#### [Your instructions]
Give the records below again exactly, and exclude each picture.

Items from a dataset
-=-=-

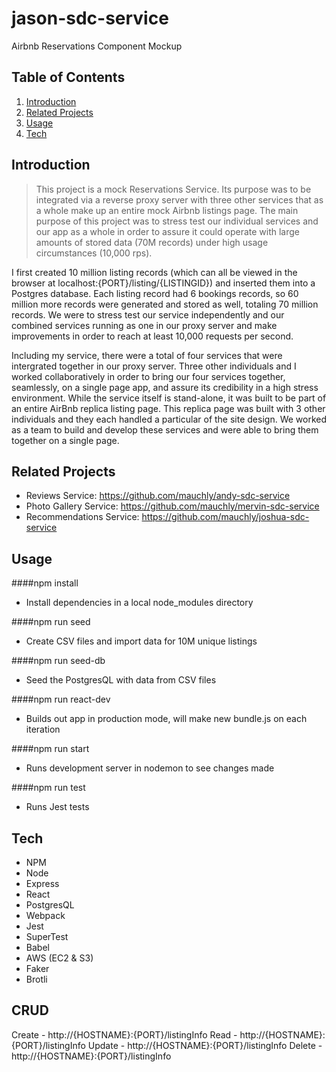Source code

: # jason-sdc-service
Airbnb Reservations Component Mockup

## Table of Contents

1. [Introduction](#Introduction)
1. [Related Projects](#Related-Projects)
1. [Usage](#Usage)
1. [Tech](#Tech)

## Introduction

> This project is a mock Reservations Service. Its purpose was to be integrated via a reverse proxy server with three other services that as a whole make up an entire mock Airbnb listings page. The main purpose of this project was to stress test our individual services and our app as a whole in order to assure it could operate with large amounts of stored data (70M records) under high usage circumstances (10,000 rps).

I first created 10 million listing records (which can all be viewed in the browser at localhost:{PORT}/listing/{LISTINGID}) and inserted them into a Postgres database. Each listing record had 6 bookings records, so 60 million more records were generated and stored as well, totaling 70 million records. We were to stress test our service independently and our combined services running as one in our proxy server and make improvements in order to reach at least 10,000 requests per second.

Including my service, there were a total of four services that were intergrated together in our proxy server. Three other individuals and I worked collaboratively in order to bring our four services together, seamlessly, on a single page app, and assure its credibility in a high stress environment. While the service itself is stand-alone, it was built to be part of an entire AirBnb replica listing page. This replica page was built with 3 other individuals and they each handled a particular of the site design. We worked as a team to build and develop these services and were able to bring them together on a single page.

## Related Projects

  - Reviews Service: https://github.com/mauchly/andy-sdc-service
  - Photo Gallery Service: https://github.com/mauchly/mervin-sdc-service
  - Recommendations Service: https://github.com/mauchly/joshua-sdc-service

## Usage

####npm install
  - Install dependencies in a local node_modules directory

####npm run seed
  - Create CSV files and import data for 10M unique listings

####npm run seed-db
 - Seed the PostgresQL with data from CSV files

####npm run react-dev
  - Builds out app in production mode, will make new bundle.js on each iteration

####npm run start
  - Runs development server in nodemon to see changes made

####npm run test
  - Runs Jest tests

## Tech

- NPM
- Node
- Express
- React
- PostgresQL
- Webpack
- Jest
- SuperTest
- Babel
- AWS (EC2 & S3)
- Faker
- Brotli

## CRUD

Create - http://{HOSTNAME}:{PORT}/listingInfo
Read - http://{HOSTNAME}:{PORT}/listingInfo
Update - http://{HOSTNAME}:{PORT}/listingInfo
Delete - http://{HOSTNAME}:{PORT}/listingInfo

-=-=-

#### [Answer section]
Source code

: # jason-sdc-service
Airbnb Reservations Component Mockup

## Table of Contents

1. [Introduction](#Introduction)
1. [Related Projects](#Related-Projects)
1. [Usage](#Usage)
1. [Tech](#Tech)

## Introduction

> This project is a mock Reservations Service. Its purpose was to be integrated via a reverse proxy server with three other services that as a whole make up an entire mock Airbnb listings page. The main purpose of this project was to stress test our individual services and our app as a whole in order to assure it could operate with large amounts of stored data (70M records) under high usage circumstances (10,000 rps).

I first created 10 million listing records (which can all be viewed in the browser at localhost:{PORT}/listing/{LISTINGID}) and inserted them into a Postgres database. Each listing record had 6 bookings records, so 60 million more records were generated and stored as well, totaling 70 million records. We were to stress test our service independently and our combined services running as one in our proxy server and make improvements in order to reach at least 10,000 requests per second.

Including my service, there were a total of four services that were intergrated together in our proxy server. Three other individuals and I worked collaboratively in order to bring our four services together, seamlessly, on a single page app, and assure its credibility in a high stress environment. While the service itself is stand-alone, it was built to be part of an entire AirBnb replica listing page. This replica page was built with 3 other individuals and they each handled a particular of the site design. We worked as a team to build and develop these services and were able to bring them together on a single page.

## Related Projects

  - Reviews Service: https://github.com/mauchly/andy-sdc-service
  - Photo Gallery Service: https://github.com/mauchly/mervin-sdc-service
  - Recommendations Service: https://github.com/mauchly/joshua-sdc-service

## Usage

####npm install
  - Install dependencies in a local node_modules directory

####npm run seed
  - Create CSV files and import data for 10M unique listings

####npm run seed-db
 - Seed the PostgresQL with data from CSV files

####npm run react-dev
  - Builds out app in production mode, will make new bundle.js on each iteration

####npm run start
  - Runs development server in nodemon to see changes made

####npm run test
  - Runs Jest tests

## Tech

- NPM
- Node
- Express
- React
- PostgresQL
- Webpack
- Jest
- SuperTest
- Babel
- AWS (EC2 & S3)
- Faker
- Brotli

## CRUD

Create - http://{HOSTNAME}:{PORT}/listingInfo
Read - http://{HOSTNAME}:{PORT}/listingInfo
Update - http://{HOSTNAME}:{PORT}/listingInfo
Delete - http://{HOSTNAME}:{PORT}/listingInfo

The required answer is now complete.